Was unter "sehr erfolgreich" zu verstehen ist, erklärt IEP-Geschäftsführer Helmut Mangold: Möglicherweise stehe man vor einem Schritt in Richtung größter Geothermie-Anlage in Deutschland, sagt er, legt aber Wert auf den Konjunktiv, denn in der Branche gilt trotz moderner 3D-Technik die Aussage, wonach es hinter der Harke des Bergmanns finster ist.

Mit großem Interesse warten auch Bürgermeisterin Susanna Tausendfreund, der Gemeinderat und nicht zuletzt auch Gemeindekämmerer Andre Schneider auf präzisere Ergebnisse der sogenannten Seismikkampagne auf einem 103 Quadratkilometer großen Areal, auf die sich die IEP Pullach, die Erdwärme Grünwald (EWG) und die Stadtwerke München verständigt und dafür 2,5 Millionen Euro hingelegt haben. Denn der Gemeinde, die sich mitten in einem kostspieligen Ortsentwicklungsprozess befindet, stehen möglicherweise in den nächsten Jahren weitere Investitionen in einer Größenordnung von mindestens 120 Millionen Euro ins Haus, sollten auf dem Pullacher Claim tatsächlich drei Bohrdubletten niedergehen. Laut Tausendfreund gehen die Überlegungen aktuell sogar in Richtung vier Dubletten, ergo acht Tiefenbohrungen. "In wenigen Wochen wissen wir, ob wir ein, zwei oder zehn Löcher bohren können", sagt dazu Geschäftsführer Mangold.

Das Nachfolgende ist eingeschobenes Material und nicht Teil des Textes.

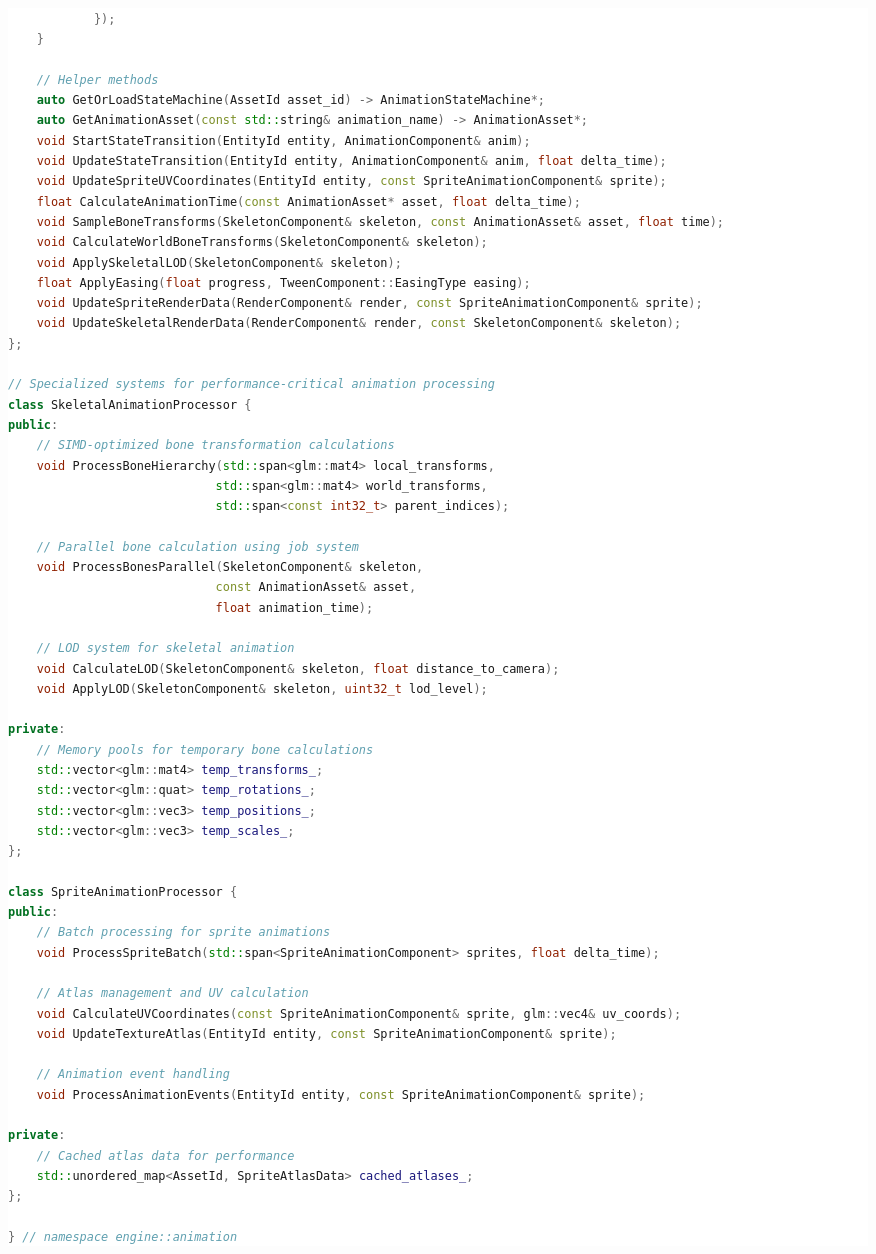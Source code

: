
 ```cpp
            });
    }
    
    // Helper methods
    auto GetOrLoadStateMachine(AssetId asset_id) -> AnimationStateMachine*;
    auto GetAnimationAsset(const std::string& animation_name) -> AnimationAsset*;
    void StartStateTransition(EntityId entity, AnimationComponent& anim);
    void UpdateStateTransition(EntityId entity, AnimationComponent& anim, float delta_time);
    void UpdateSpriteUVCoordinates(EntityId entity, const SpriteAnimationComponent& sprite);
    float CalculateAnimationTime(const AnimationAsset* asset, float delta_time);
    void SampleBoneTransforms(SkeletonComponent& skeleton, const AnimationAsset& asset, float time);
    void CalculateWorldBoneTransforms(SkeletonComponent& skeleton);
    void ApplySkeletalLOD(SkeletonComponent& skeleton);
    float ApplyEasing(float progress, TweenComponent::EasingType easing);
    void UpdateSpriteRenderData(RenderComponent& render, const SpriteAnimationComponent& sprite);
    void UpdateSkeletalRenderData(RenderComponent& render, const SkeletonComponent& skeleton);
};

// Specialized systems for performance-critical animation processing
class SkeletalAnimationProcessor {
public:
    // SIMD-optimized bone transformation calculations
    void ProcessBoneHierarchy(std::span<glm::mat4> local_transforms,
                             std::span<glm::mat4> world_transforms,
                             std::span<const int32_t> parent_indices);
    
    // Parallel bone calculation using job system
    void ProcessBonesParallel(SkeletonComponent& skeleton, 
                             const AnimationAsset& asset, 
                             float animation_time);
    
    // LOD system for skeletal animation
    void CalculateLOD(SkeletonComponent& skeleton, float distance_to_camera);
    void ApplyLOD(SkeletonComponent& skeleton, uint32_t lod_level);

private:
    // Memory pools for temporary bone calculations
    std::vector<glm::mat4> temp_transforms_;
    std::vector<glm::quat> temp_rotations_;
    std::vector<glm::vec3> temp_positions_;
    std::vector<glm::vec3> temp_scales_;
};

class SpriteAnimationProcessor {
public:
    // Batch processing for sprite animations
    void ProcessSpriteBatch(std::span<SpriteAnimationComponent> sprites, float delta_time);
    
    // Atlas management and UV calculation
    void CalculateUVCoordinates(const SpriteAnimationComponent& sprite, glm::vec4& uv_coords);
    void UpdateTextureAtlas(EntityId entity, const SpriteAnimationComponent& sprite);
    
    // Animation event handling
    void ProcessAnimationEvents(EntityId entity, const SpriteAnimationComponent& sprite);

private:
    // Cached atlas data for performance
    std::unordered_map<AssetId, SpriteAtlasData> cached_atlases_;
};

} // namespace engine::animation
```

Laut den mittelfristigen Haushaltsplanungen für die Jahre 2019 bis 2022 sind Investitionen für die Geothermie in Höhe von circa 26 Millionen Euro vorgesehen. Natürlich könnte die Gemeinde diese Investitionen nicht alleine stemmen und würde Fremdkapital benötigen, sagt Most, der als Fraktionsvorsitzender der CSU im Pullacher Gemeinderat sitzt und damit in einem Gremium, das sich bislang geschlossen hinter die Vorhaben der IEP gestellt hat, anders als der Grünwalder Gemeinderat, in dem zuletzt insbesondere der Kauf großer Teile der Unterhachinger Geothermie umstritten war.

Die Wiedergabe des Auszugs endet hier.